My problem is processing time. Because of the way I build up my protein models, each amino acid residue adds a factor of 18 to the number of conformations. That is, I have 18^N conformations. Somehow these have to be searched to find the minimum energy structure.

However a molecule doesn't exist in only one conformation, except at zero Kelvin or when crystallised. It moves about in the solvent. We hope to capture this. What we do is run it in a simualted temperature bath, until it has found the minimum conformation. Then we run it for as long again, taking a thousand samples from the run. We then super-impose these to gain a view of the conformation.

This leads to the question, how do we know it has found the minimum? What we do is run three independent simulations. if all three find the same minimum value, we assume that the genuine minimum has been found.

Here are the results for a bovine rhdopsin segment (protein data bank code 1eds).

The first image shows the native structure. The second image shows the results using the forcefield as it used to be. The final image shows my "improved" forcefield which includes rotamers. Rotamers give the sidechains of the amino acids a bit of freedom to wiggle about. The old forcefield treated them as a rigid stick of balls.
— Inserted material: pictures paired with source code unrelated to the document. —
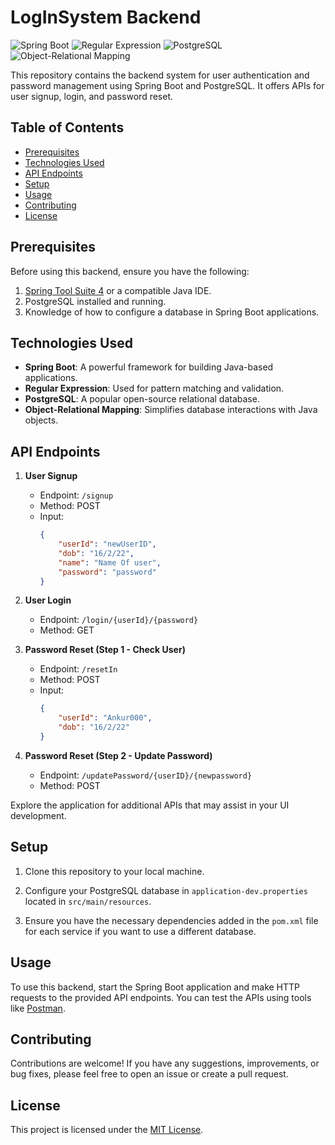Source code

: # LogInSystem Backend

![Spring Boot](https://www.vectorlogo.zone/logos/springio/springio-icon.svg)
![Regular Expression](https://cdn0.iconfinder.com/data/icons/programming-and-coding-3/48/16-Code-1024.png)
![PostgreSQL](https://www.vectorlogo.zone/logos/postgresql/postgresql-icon.svg)
![Object-Relational Mapping](https://cdn3.iconfinder.com/data/icons/human-resources-70/133/12-1024.png)

This repository contains the backend system for user authentication and password management using Spring Boot and PostgreSQL. It offers APIs for user signup, login, and password reset.

## Table of Contents

- [Prerequisites](#prerequisites)
- [Technologies Used](#technologies-used)
- [API Endpoints](#api-endpoints)
- [Setup](#setup)
- [Usage](#usage)
- [Contributing](#contributing)
- [License](#license)

## Prerequisites

Before using this backend, ensure you have the following:

1. [Spring Tool Suite 4](https://spring.io/tools) or a compatible Java IDE.
2. PostgreSQL installed and running.
3. Knowledge of how to configure a database in Spring Boot applications.

## Technologies Used

- **Spring Boot**: A powerful framework for building Java-based applications.
- **Regular Expression**: Used for pattern matching and validation.
- **PostgreSQL**: A popular open-source relational database.
- **Object-Relational Mapping**: Simplifies database interactions with Java objects.

## API Endpoints

1. **User Signup**
   - Endpoint: `/signup`
   - Method: POST
   - Input:
     ```json
     {
         "userId": "newUserID",
         "dob": "16/2/22",
         "name": "Name Of user",
         "password": "password"
     }
     ```
   
2. **User Login**
   - Endpoint: `/login/{userId}/{password}`
   - Method: GET

3. **Password Reset (Step 1 - Check User)**
   - Endpoint: `/resetIn`
   - Method: POST
   - Input:
     ```json
     {
         "userId": "Ankur000",
         "dob": "16/2/22"
     }
     ```

4. **Password Reset (Step 2 - Update Password)**
   - Endpoint: `/updatePassword/{userID}/{newpassword}`
   - Method: POST

Explore the application for additional APIs that may assist in your UI development.

## Setup

1. Clone this repository to your local machine.

2. Configure your PostgreSQL database in `application-dev.properties` located in `src/main/resources`.

3. Ensure you have the necessary dependencies added in the `pom.xml` file for each service if you want to use a different database.

## Usage

To use this backend, start the Spring Boot application and make HTTP requests to the provided API endpoints. You can test the APIs using tools like [Postman](https://www.postman.com/).

## Contributing

Contributions are welcome! If you have any suggestions, improvements, or bug fixes, please feel free to open an issue or create a pull request.

## License

This project is licensed under the [MIT License](LICENSE).
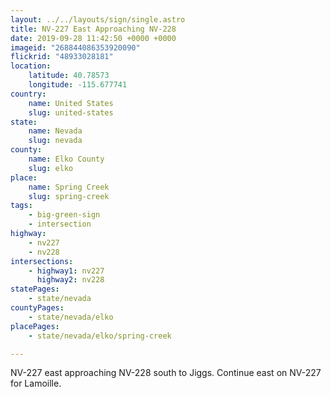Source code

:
 ```yaml
---
layout: ../../layouts/sign/single.astro
title: NV-227 East Approaching NV-228
date: 2019-09-28 11:42:50 +0000 +0000
imageid: "268844086353920090"
flickrid: "48933028181"
location:
    latitude: 40.78573
    longitude: -115.677741
country:
    name: United States
    slug: united-states
state:
    name: Nevada
    slug: nevada
county:
    name: Elko County
    slug: elko
place:
    name: Spring Creek
    slug: spring-creek
tags:
    - big-green-sign
    - intersection
highway:
    - nv227
    - nv228
intersections:
    - highway1: nv227
      highway2: nv228
statePages:
    - state/nevada
countyPages:
    - state/nevada/elko
placePages:
    - state/nevada/elko/spring-creek

---
```

NV-227 east approaching NV-228 south to Jiggs.  Continue east on NV-227 for Lamoille.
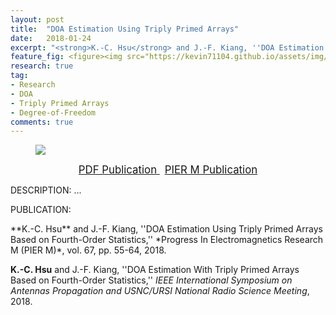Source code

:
 ```yaml
---
layout: post
title:  "DOA Estimation Using Triply Primed Arrays"
date:   2018-01-24
excerpt: "<strong>K.-C. Hsu</strong> and J.-F. Kiang, ''DOA Estimation Using Triply Primed Arrays Based on Fourth-Order Statistics,'' <i>Progress In Electromagnetics Research M (PIER M)</i>, vol. 67, pp. 55-64, 2018."<strong>K.-C. Hsu</strong> and J.-F. Kiang, ''DOA Estimation With Triply Primed Arrays Based on Fourth-Order Statistics,''<i>IEEE International Symposium on Antennas Propagation and USNC/URSI National Radio Science Meeting</i>, 2018.
feature_fig: <figure><img src="https://kevin71104.github.io/assets/img/DOA_TPA/array.jpg"></figure>
research: true
tag:
- Research
- DOA
- Triply Primed Arrays
- Degree-of-Freedom
comments: true
---
```


<figure>
	<img src="{{site.url}}/assets/img/DOA_TPA/array.jpg">
</figure>

<center>
	<a href="{{site.url}}/assets/document/DOA_TPA.pdf" target="_blank" class="btn btn-danger">
		<span style="font-size: 120%;">
			PDF Publication
		</span>
	</a>
	&nbsp;
	<a href="http://www.jpier.org/PIERM/pier.php?paper=18012404" target="_blank" class="btn btn-warning">
		<span style="font-size: 120%;">
			PIER M Publication
		</span>
	</a>
</center>

DESCRIPTION: ...

<p class="double_underline">PUBLICATION:</p>
**K.-C. Hsu** and J.-F. Kiang, 
''DOA Estimation Using Triply Primed Arrays Based on Fourth-Order Statistics,'' 
*Progress In Electromagnetics Research M (PIER M)*, vol. 67, pp. 55-64, 2018.

**K.-C. Hsu** and J.-F. Kiang,
''DOA Estimation With Triply Primed Arrays Based on Fourth-Order Statistics,'' 
*IEEE International Symposium on Antennas Propagation and USNC/URSI National Radio Science Meeting*, 2018.


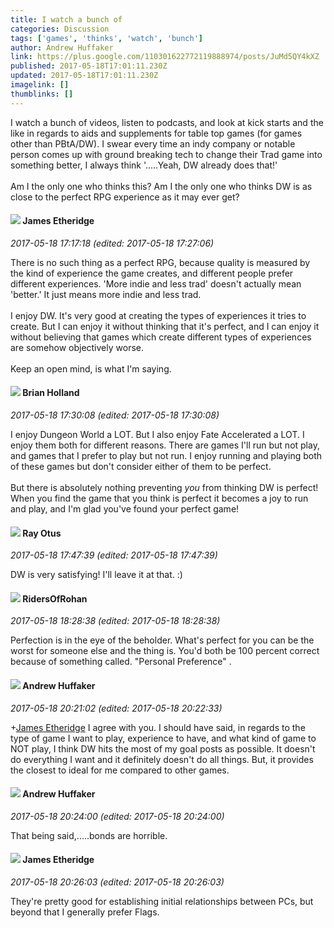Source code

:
 ```yaml
---
title: I watch a bunch of
categories: Discussion
tags: ['games', 'thinks', 'watch', 'bunch']
author: Andrew Huffaker
link: https://plus.google.com/110301622772119888974/posts/JuMd5QY4kXZ
published: 2017-05-18T17:01:11.230Z
updated: 2017-05-18T17:01:11.230Z
imagelink: []
thumblinks: []
---
```


I watch a bunch of videos, listen to podcasts, and look at kick starts and the like in regards to aids and supplements for table top games (for games other than PBtA/DW). I swear every time an indy company or notable person comes up with ground breaking tech to change their Trad game into something better, I always think &#39;.....Yeah, DW already does that!&#39;<br /><br />Am I the only one who thinks this? Am I the only one who thinks DW is as close to the perfect RPG experience as it may ever get? 
<div id='comment z130cj5xou3ztx13f22yjhfo3pvvehdgr04'>
  <h4><img src='{{site.baseurl}}//images/avatars/117175341165637840811_photo.jpg'> James Etheridge</h4>
      <p><cite>2017-05-18 17:17:18 (edited: 2017-05-18 17:27:06)</cite></p>
        <p>There is no such thing as a perfect RPG, because quality is measured by the kind of experience the game creates, and different people prefer different experiences. &#39;More indie and less trad&#39; doesn&#39;t actually mean &#39;better.&#39; It just means more indie and less trad.<br /><br />I enjoy DW. It&#39;s very good at creating the types of experiences it tries to create. But I can enjoy it without thinking that it&#39;s perfect, and I can enjoy it without believing that games which create different types of experiences are somehow objectively worse.<br /><br />Keep an open mind, is what I&#39;m saying.</p>
</div>
        

<div id='comment z130cj5xou3ztx13f22yjhfo3pvvehdgr04'>
  <h4><img src='{{site.baseurl}}//images/avatars/101824580455031797035_photo.jpg'> Brian Holland</h4>
      <p><cite>2017-05-18 17:30:08 (edited: 2017-05-18 17:30:08)</cite></p>
        <p>I enjoy Dungeon World a LOT. But I also enjoy Fate Accelerated a LOT. I enjoy them both for different reasons. There are games I&#39;ll run but not play, and games that I prefer to play but not run. I enjoy  running and playing both of these games but don&#39;t consider either of them to be perfect. <br /><br />But there is absolutely nothing preventing <i>you</i> from thinking DW is perfect! When you find the game that you think is perfect it becomes a joy to run and play, and I&#39;m glad you&#39;ve found your perfect game!</p>
</div>
        

<div id='comment z130cj5xou3ztx13f22yjhfo3pvvehdgr04'>
  <h4><img src='{{site.baseurl}}//images/avatars/100495092599585582455_photo.jpg'> Ray Otus</h4>
      <p><cite>2017-05-18 17:47:39 (edited: 2017-05-18 17:47:39)</cite></p>
        <p>DW is very satisfying! I&#39;ll leave it at that. :)</p>
</div>
        

<div id='comment z130cj5xou3ztx13f22yjhfo3pvvehdgr04'>
  <h4><img src='{{site.baseurl}}//images/avatars/105027753407294580081_photo.jpg'> RidersOfRohan</h4>
      <p><cite>2017-05-18 18:28:38 (edited: 2017-05-18 18:28:38)</cite></p>
        <p>Perfection is in  the eye of the beholder. What&#39;s perfect for you can be the worst for someone else and the thing is. You&#39;d both be 100 percent correct because of something called. &quot;Personal Preference&quot; .</p>
</div>
        

<div id='comment z130cj5xou3ztx13f22yjhfo3pvvehdgr04'>
  <h4><img src='{{site.baseurl}}//images/avatars/110301622772119888974_photo.jpg'> Andrew Huffaker</h4>
      <p><cite>2017-05-18 20:21:02 (edited: 2017-05-18 20:22:33)</cite></p>
        <p><span class="proflinkWrapper"><span class="proflinkPrefix">+</span><a class="proflink" href="https://plus.google.com/117175341165637840811" oid="117175341165637840811">James Etheridge</a></span> I agree with you. I should have said, in regards to the type of game I want to play, experience to have, and what kind of game to NOT play, I think DW hits the most of my goal posts as possible. It doesn&#39;t do everything I want and it definitely doesn&#39;t do all things. But, it provides the closest to ideal for me compared to other games.</p>
</div>
        

<div id='comment z130cj5xou3ztx13f22yjhfo3pvvehdgr04'>
  <h4><img src='{{site.baseurl}}//images/avatars/110301622772119888974_photo.jpg'> Andrew Huffaker</h4>
      <p><cite>2017-05-18 20:24:00 (edited: 2017-05-18 20:24:00)</cite></p>
        <p>That being said,.....bonds are horrible.</p>
</div>
        

<div id='comment z130cj5xou3ztx13f22yjhfo3pvvehdgr04'>
  <h4><img src='{{site.baseurl}}//images/avatars/117175341165637840811_photo.jpg'> James Etheridge</h4>
      <p><cite>2017-05-18 20:26:03 (edited: 2017-05-18 20:26:03)</cite></p>
        <p>They&#39;re pretty good for establishing initial relationships between PCs, but beyond that I generally prefer Flags.</p>
</div>
        
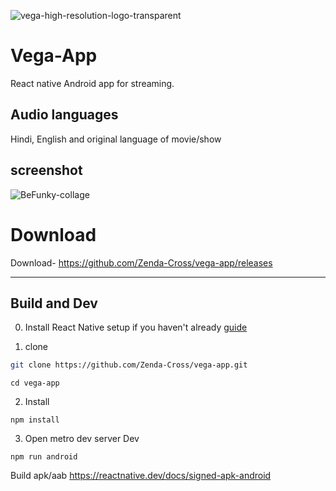 ![vega-high-resolution-logo-transparent](https://github.com/Zenda-Cross/vega-app/assets/143804558/b2eb446f-8e7f-4800-81e1-3320c82f33de)

# Vega-App
React native Android app for streaming.
## Audio languages 
Hindi, English and original language of movie/show

## screenshot
![BeFunky-collage](https://github.com/Zenda-Cross/vega-app/assets/143804558/8b7ff105-3310-4485-b9f3-fdc24d128964)


# Download
Download- https://github.com/Zenda-Cross/vega-app/releases
___

## Build and Dev
0. Install React Native setup if you haven't already [guide](https://reactnative.dev/docs/set-up-your-environment)

1. clone
```bash
git clone https://github.com/Zenda-Cross/vega-app.git
```
```
cd vega-app
```
2. Install
```
npm install
```
3. Open metro dev server
Dev
```
npm run android
```
Build apk/aab
https://reactnative.dev/docs/signed-apk-android

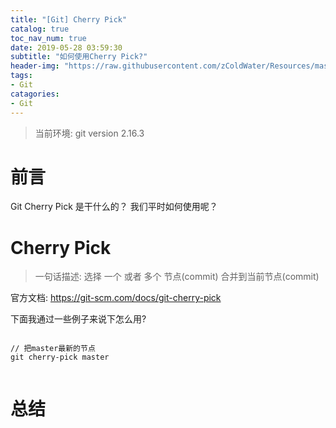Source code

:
 ```yaml
---
title: "[Git] Cherry Pick"
catalog: true
toc_nav_num: true
date: 2019-05-28 03:59:30
subtitle: "如何使用Cherry Pick?"
header-img: "https://raw.githubusercontent.com/zColdWater/Resources/master/Images/man_smoking.jpg"
tags:
- Git
catagories:
- Git
---
```


> 当前环境: git version 2.16.3

前言
=======
Git Cherry Pick 是干什么的？ 我们平时如何使用呢？

Cherry Pick
=======
> 一句话描述: 选择 一个 或者 多个 节点(commit) 合并到当前节点(commit)

官方文档: https://git-scm.com/docs/git-cherry-pick 

下面我通过一些例子来说下怎么用?
```git

// 把master最新的节点
git cherry-pick master


```


总结
=======

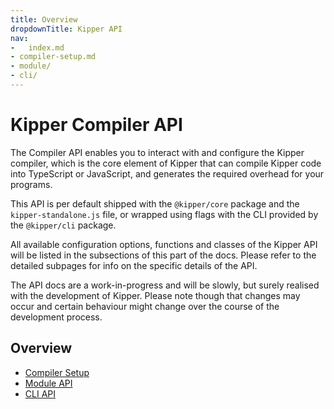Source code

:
```yaml
---
title: Overview
dropdownTitle: Kipper API
nav:
-	index.md
- compiler-setup.md
- module/
- cli/
---
```


# Kipper Compiler API

The Compiler API enables you to interact with and configure the Kipper compiler, which is the core element
of Kipper that can compile Kipper code into TypeScript or JavaScript, and generates the required overhead for your
programs.

This API is per default shipped with the `@kipper/core` package and the `kipper-standalone.js` file, or wrapped using
flags with the CLI provided by the `@kipper/cli` package.

All available configuration options, functions and classes of the Kipper API will be listed in the subsections of this
part of the docs. Please refer to the detailed subpages for info on the specific details of the API.

<div class="important">
<p>
The API docs are a work-in-progress and will be slowly, but surely realised with the development of Kipper.
Please note though that changes may occur and certain behaviour might change over the course of the development
process.
</p>
</div>

## Overview

- [Compiler Setup](./compiler-setup.html)
- [Module API](./module/index.html)
- [CLI API](./cli/index.html)

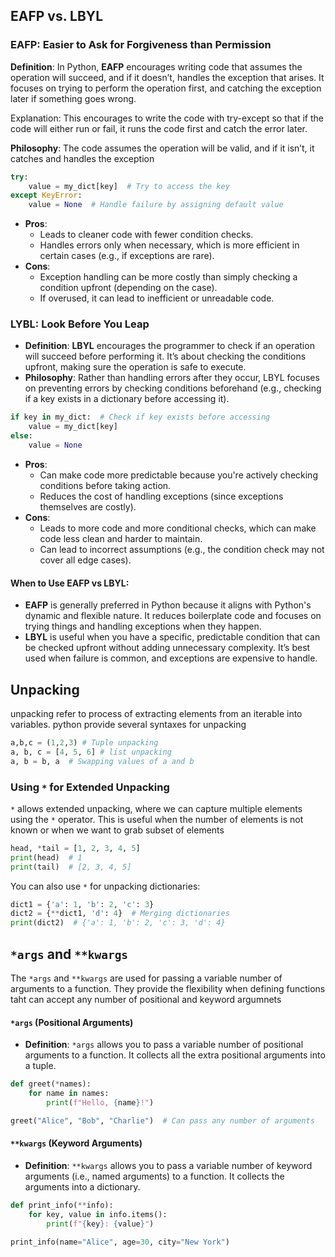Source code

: ## EAFP vs. LBYL

### EAFP: Easier to Ask for Forgiveness than Permission

**Definition**: In Python, **EAFP** encourages writing code that assumes the operation will succeed, and if it doesn’t, handles the exception that arises. It focuses on trying to perform the operation first, and catching the exception later if something goes wrong.

Explanation: This encourages to write the code with try-except so that if the code will either run or fail, it runs the code first and catch the error later.

**Philosophy**: The code assumes the operation will be valid, and if it isn’t, it catches and handles the exception

```python
try:
    value = my_dict[key]  # Try to access the key
except KeyError:
    value = None  # Handle failure by assigning default value
```

- **Pros**:
    - Leads to cleaner code with fewer condition checks.
    - Handles errors only when necessary, which is more efficient in certain cases (e.g., if exceptions are rare).
- **Cons**:
    - Exception handling can be more costly than simply checking a condition upfront (depending on the case).
    - If overused, it can lead to inefficient or unreadable code.

### LYBL: Look Before You Leap

- **Definition**: **LBYL** encourages the programmer to check if an operation will succeed before performing it. It’s about checking the conditions upfront, making sure the operation is safe to execute.
- **Philosophy**: Rather than handling errors after they occur, LBYL focuses on preventing errors by checking conditions beforehand (e.g., checking if a key exists in a dictionary before accessing it).

```python
if key in my_dict:  # Check if key exists before accessing
    value = my_dict[key]
else:
    value = None
```

- **Pros**:
    - Can make code more predictable because you're actively checking conditions before taking action.
    - Reduces the cost of handling exceptions (since exceptions themselves are costly).
- **Cons**:
    - Leads to more code and more conditional checks, which can make code less clean and harder to maintain.
    - Can lead to incorrect assumptions (e.g., the condition check may not cover all edge cases).

#### **When to Use EAFP vs LBYL**:

- **EAFP** is generally preferred in Python because it aligns with Python's dynamic and flexible nature. It reduces boilerplate code and focuses on trying things and handling exceptions when they happen.
- **LBYL** is useful when you have a specific, predictable condition that can be checked upfront without adding unnecessary complexity. It’s best used when failure is common, and exceptions are expensive to handle.

## Unpacking

unpacking refer to process of extracting elements from an iterable into variables. python provide several syntaxes for unpacking

```python
a,b,c = (1,2,3) # Tuple unpacking
a, b, c = [4, 5, 6] # list unpacking
a, b = b, a  # Swapping values of a and b
```

### Using `*` for Extended Unpacking

`*` allows extended unpacking, where we can capture multiple elements using the `*` operator. This is useful when the number of elements is not known or when we want to grab subset of elements

```python
head, *tail = [1, 2, 3, 4, 5]
print(head)  # 1
print(tail)  # [2, 3, 4, 5]
```

You can also use `*` for unpacking dictionaries:

```python
dict1 = {'a': 1, 'b': 2, 'c': 3}
dict2 = {**dict1, 'd': 4}  # Merging dictionaries
print(dict2)  # {'a': 1, 'b': 2, 'c': 3, 'd': 4}
```

## `*args` and `**kwargs`

The `*args` and `**kwargs` are used for passing a variable number of arguments to a function. They provide the flexibility when defining functions taht can accept any number of positional and keyword argumnets

#### **`*args` (Positional Arguments)**

- **Definition**: `*args` allows you to pass a variable number of positional arguments to a function. It collects all the extra positional arguments into a tuple.

```python
def greet(*names):
    for name in names:
        print(f"Hello, {name}!")

greet("Alice", "Bob", "Charlie")  # Can pass any number of arguments
```

#### **`**kwargs` (Keyword Arguments)**

- **Definition**: `**kwargs` allows you to pass a variable number of keyword arguments (i.e., named arguments) to a function. It collects the arguments into a dictionary.

```python
def print_info(**info):
    for key, value in info.items():
        print(f"{key}: {value}")

print_info(name="Alice", age=30, city="New York")
```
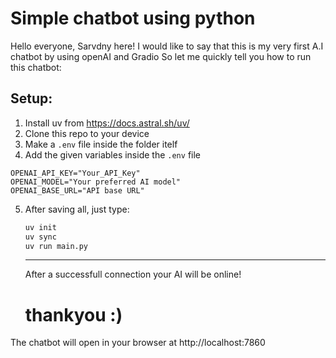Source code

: # Simple chatbot using python

Hello everyone, Sarvdny here!
I would like to say that this is my very first A.I chatbot by using openAI and Gradio
So let me quickly tell you how to run this chatbot:

## Setup:

1. Install uv from https://docs.astral.sh/uv/
2. Clone this repo to your device
3. Make a `.env` file inside the folder itelf
4. Add the given variables inside the `.env` file
```code
OPENAI_API_KEY="Your_API_Key"
OPENAI_MODEL="Your preferred AI model"
OPENAI_BASE_URL="API base URL"
```
5. After saving all, just type:
    ```bash
    uv init
    uv sync
    uv run main.py
    ```
    ---
    After a successfull connection your AI will be online!
    # thankyou :)

The chatbot will open in your browser at http://localhost:7860
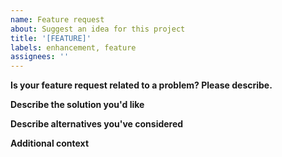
 ```yaml
---
name: Feature request
about: Suggest an idea for this project
title: '[FEATURE]'
labels: enhancement, feature
assignees: ''
---
```


**Is your feature request related to a problem? Please describe.**

<!--- A clear and concise description of what the problem is. Ex. It's frustrating when [...] --->

**Describe the solution you'd like**

<!--- A clear and concise description of what you want to happen.--->

**Describe alternatives you've considered**

<!--- A clear and concise description of any alternative solutions or features you've considered. --->

**Additional context**

<!--- Add any other context or screenshots about the feature request here. --->
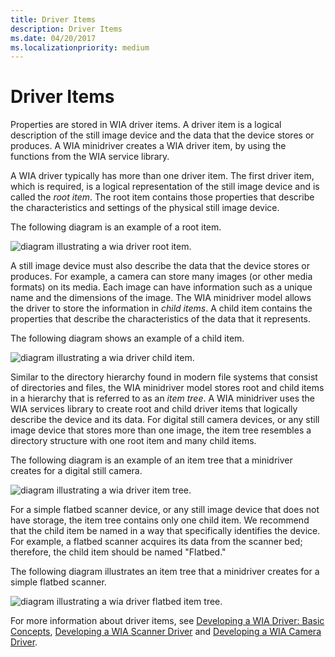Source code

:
 ```yaml
---
title: Driver Items
description: Driver Items
ms.date: 04/20/2017
ms.localizationpriority: medium
---
```


# Driver Items





Properties are stored in WIA driver items. A driver item is a logical description of the still image device and the data that the device stores or produces. A WIA minidriver creates a WIA driver item, by using the functions from the WIA service library.

A WIA driver typically has more than one driver item. The first driver item, which is required, is a logical representation of the still image device and is called the *root item*. The root item contains those properties that describe the characteristics and settings of the physical still image device.

The following diagram is an example of a root item.

![diagram illustrating a wia driver root item.](images/wia-rootdriveritem.png)

A still image device must also describe the data that the device stores or produces. For example, a camera can store many images (or other media formats) on its media. Each image can have information such as a unique name and the dimensions of the image. The WIA minidriver model allows the driver to store the information in *child items*. A child item contains the properties that describe the characteristics of the data that it represents.

The following diagram shows an example of a child item.

![diagram illustrating a wia driver child item.](images/wia-childdriveritem.png)

Similar to the directory hierarchy found in modern file systems that consist of directories and files, the WIA minidriver model stores root and child items in a hierarchy that is referred to as an *item tree*. A WIA minidriver uses the WIA services library to create root and child driver items that logically describe the device and its data. For digital still camera devices, or any still image device that stores more than one image, the item tree resembles a directory structure with one root item and many child items.

The following diagram is an example of an item tree that a minidriver creates for a digital still camera.

![diagram illustrating a wia driver item tree.](images/wia-rootdriveritem3.png)

For a simple flatbed scanner device, or any still image device that does not have storage, the item tree contains only one child item. We recommend that the child item be named in a way that specifically identifies the device. For example, a flatbed scanner acquires its data from the scanner bed; therefore, the child item should be named "Flatbed."

The following diagram illustrates an item tree that a minidriver creates for a simple flatbed scanner.

![diagram illustrating a wia driver flatbed item tree.](images/wia-rootdriveritem2.png)

For more information about driver items, see [Developing a WIA Driver: Basic Concepts](developing-a-wia-driver--basic-concepts.md), [Developing a WIA Scanner Driver](developing-a-wia-scanner-driver.md) and [Developing a WIA Camera Driver](developing-a-wia-camera-driver.md).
What has happened is that the rotamers have increased the entropic space of the problem enormously. We go from 6^N moving just the protein backbone to 18^N moving sidechains as well. So for the same temperature, the simulation is fuzzier. Eyeballing it, there seems to be no real difference in accuracy. We've more or less got the alpha helix at one terminus, but the less structured part at the other terminus is not modelled very accurately. The image you see took about three days with 8 processors. The problem is that I had to run three replicates to make sure I'd got the minimum, then the old forcefield as a control. So in fact it tied up all my processor allotment for 3 days. So I've got a new account on a bigger machine. It has a job limit of 48 hours. However I've bumped up the number of processors to compensate.